Data in this exercise
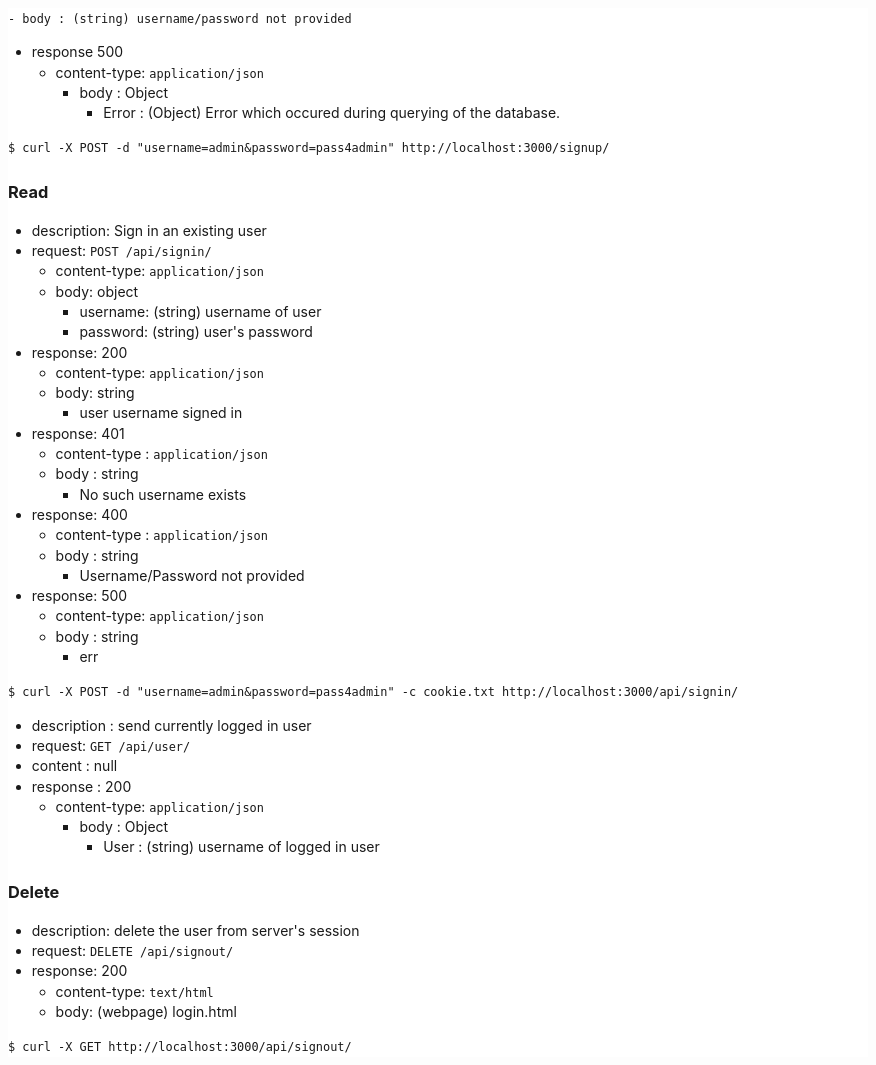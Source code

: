    - body : (string) username/password not provided   
- response 500 
  - content-type: `application/json`
    - body : Object
      - Error : (Object) Error which occured during querying of the database.

``` 
$ curl -X POST -d "username=admin&password=pass4admin" http://localhost:3000/signup/
```


### Read

- description: Sign in an existing user
- request: `POST /api/signin/`
    - content-type: `application/json`
    - body: object
      - username: (string) username of user
      - password: (string) user's password
- response: 200
    - content-type: `application/json`
    - body: string
      - user username signed in
- response: 401
  - content-type : `application/json`
  - body : string
    - No such username exists 
- response: 400
  - content-type : `application/json`
  - body : string
    - Username/Password not provided   
- response: 500 
  - content-type: `application/json`
  - body : string 
    - err 

``` 
$ curl -X POST -d "username=admin&password=pass4admin" -c cookie.txt http://localhost:3000/api/signin/
```

- description : send currently logged in user
- request: `GET /api/user/`
- content : null
- response : 200
  - content-type: `application/json`
    - body : Object
      - User : (string) username of logged in user   
  
### Delete
  
- description: delete the user from server's session
- request: `DELETE /api/signout/`
- response: 200
    - content-type: `text/html`
    - body: (webpage) login.html

``` 
$ curl -X GET http://localhost:3000/api/signout/
``` 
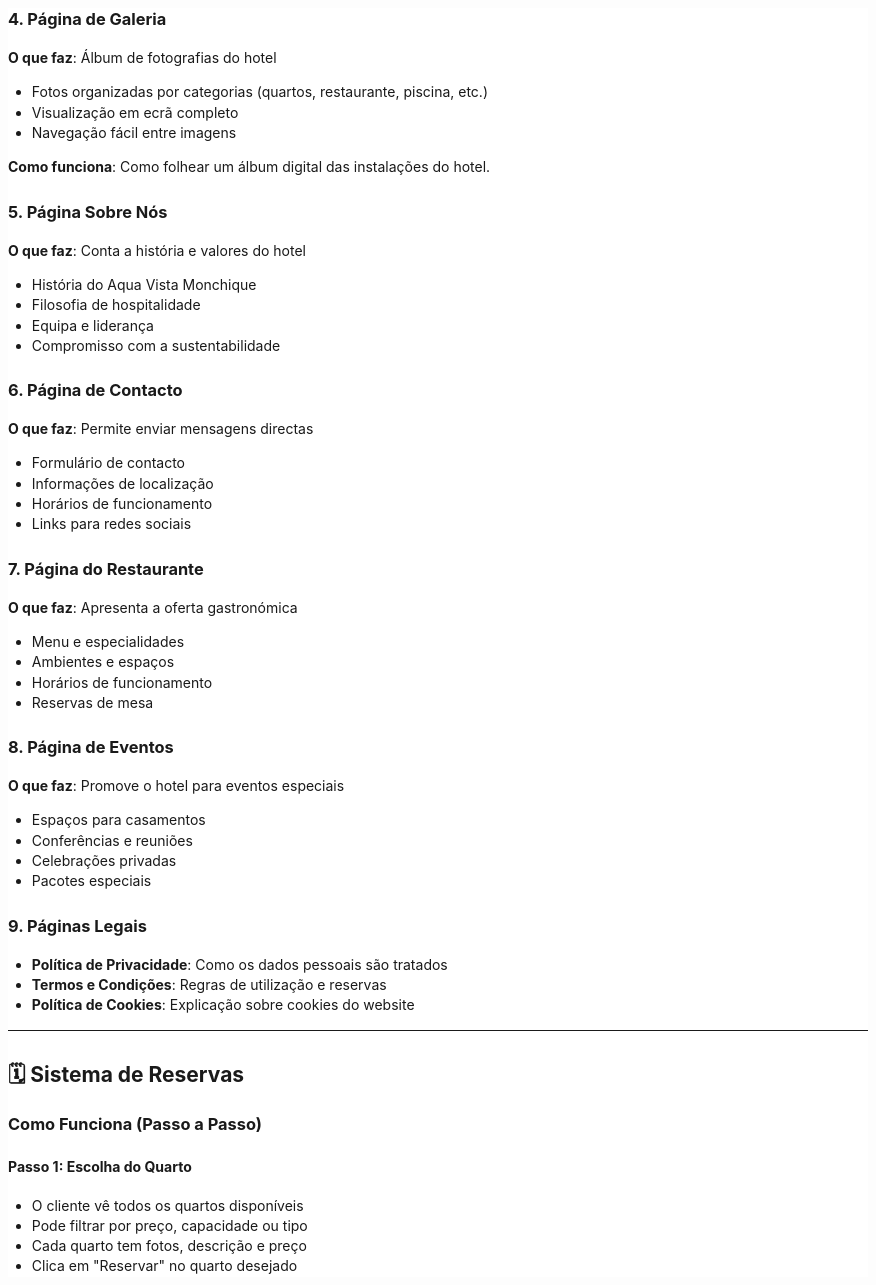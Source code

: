 ### 4. **Página de Galeria**
**O que faz**: Álbum de fotografias do hotel
- Fotos organizadas por categorias (quartos, restaurante, piscina, etc.)
- Visualização em ecrã completo
- Navegação fácil entre imagens

**Como funciona**: Como folhear um álbum digital das instalações do hotel.

### 5. **Página Sobre Nós**
**O que faz**: Conta a história e valores do hotel
- História do Aqua Vista Monchique
- Filosofia de hospitalidade
- Equipa e liderança
- Compromisso com a sustentabilidade

### 6. **Página de Contacto**
**O que faz**: Permite enviar mensagens directas
- Formulário de contacto
- Informações de localização
- Horários de funcionamento
- Links para redes sociais

### 7. **Página do Restaurante**
**O que faz**: Apresenta a oferta gastronómica
- Menu e especialidades
- Ambientes e espaços
- Horários de funcionamento
- Reservas de mesa

### 8. **Página de Eventos**
**O que faz**: Promove o hotel para eventos especiais
- Espaços para casamentos
- Conferências e reuniões
- Celebrações privadas
- Pacotes especiais

### 9. **Páginas Legais**
- **Política de Privacidade**: Como os dados pessoais são tratados
- **Termos e Condições**: Regras de utilização e reservas
- **Política de Cookies**: Explicação sobre cookies do website

---

## 🗓️ Sistema de Reservas

### Como Funciona (Passo a Passo)

#### **Passo 1: Escolha do Quarto**
- O cliente vê todos os quartos disponíveis
- Pode filtrar por preço, capacidade ou tipo
- Cada quarto tem fotos, descrição e preço
- Clica em "Reservar" no quarto desejado
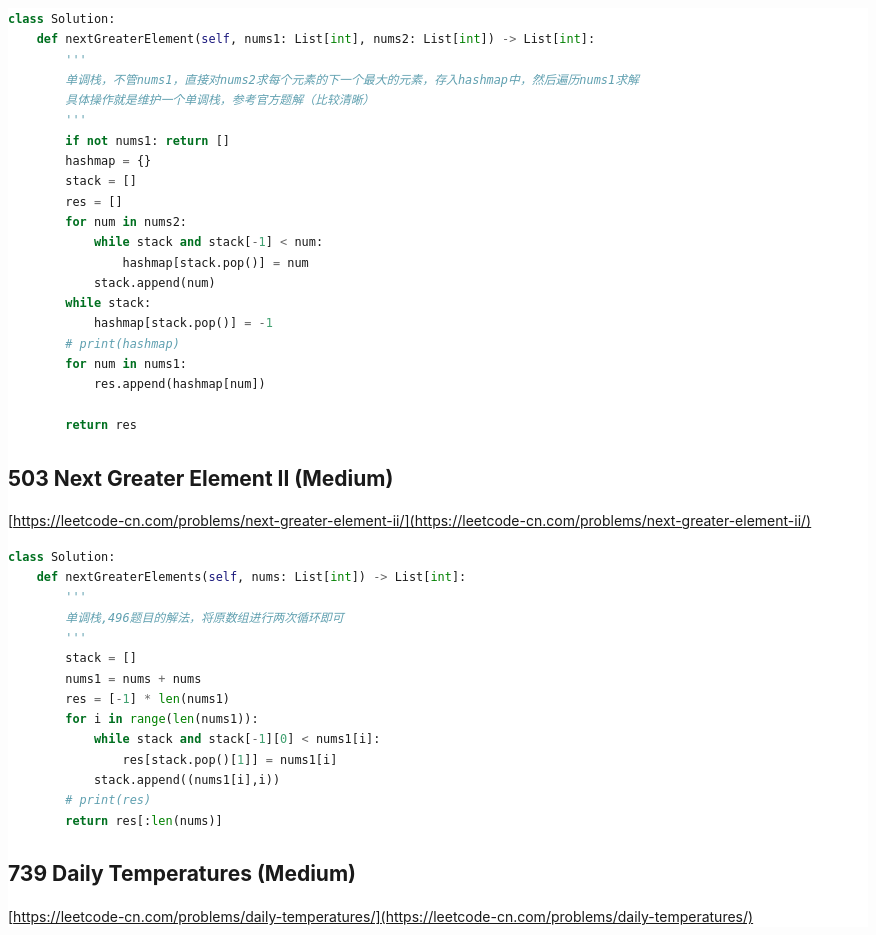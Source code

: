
 ```python
class Solution:
    def nextGreaterElement(self, nums1: List[int], nums2: List[int]) -> List[int]:
        '''
        单调栈，不管nums1，直接对nums2求每个元素的下一个最大的元素，存入hashmap中，然后遍历nums1求解
        具体操作就是维护一个单调栈，参考官方题解（比较清晰）
        '''
        if not nums1: return []
        hashmap = {}
        stack = []
        res = []
        for num in nums2:
            while stack and stack[-1] < num:
                hashmap[stack.pop()] = num
            stack.append(num)
        while stack:
            hashmap[stack.pop()] = -1
        # print(hashmap)
        for num in nums1:
            res.append(hashmap[num])
        
        return res
```

## 503 Next Greater Element II (Medium)

[https://leetcode-cn.com/problems/next-greater-element-ii/](https://leetcode-cn.com/problems/next-greater-element-ii/)

```python
class Solution:
    def nextGreaterElements(self, nums: List[int]) -> List[int]:
        '''
        单调栈,496题目的解法，将原数组进行两次循环即可
        '''
        stack = []
        nums1 = nums + nums
        res = [-1] * len(nums1)
        for i in range(len(nums1)):
            while stack and stack[-1][0] < nums1[i]:
                res[stack.pop()[1]] = nums1[i]
            stack.append((nums1[i],i))
        # print(res)
        return res[:len(nums)]
```



## 739 Daily Temperatures (Medium)

[https://leetcode-cn.com/problems/daily-temperatures/](https://leetcode-cn.com/problems/daily-temperatures/)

The task
Given the data above, transcribe exactly the lines from the one containing "- Navegação fácil entre imagens" down to the one containing "- Espaços para casamentos", and no others.

Answer
- Navegação fácil entre imagens

**Como funciona**: Como folhear um álbum digital das instalações do hotel.

### 5. **Página Sobre Nós**
**O que faz**: Conta a história e valores do hotel
- História do Aqua Vista Monchique
- Filosofia de hospitalidade
- Equipa e liderança
- Compromisso com a sustentabilidade

### 6. **Página de Contacto**
**O que faz**: Permite enviar mensagens directas
- Formulário de contacto
- Informações de localização
- Horários de funcionamento
- Links para redes sociais

### 7. **Página do Restaurante**
**O que faz**: Apresenta a oferta gastronómica
- Menu e especialidades
- Ambientes e espaços
- Horários de funcionamento
- Reservas de mesa

### 8. **Página de Eventos**
**O que faz**: Promove o hotel para eventos especiais
- Espaços para casamentos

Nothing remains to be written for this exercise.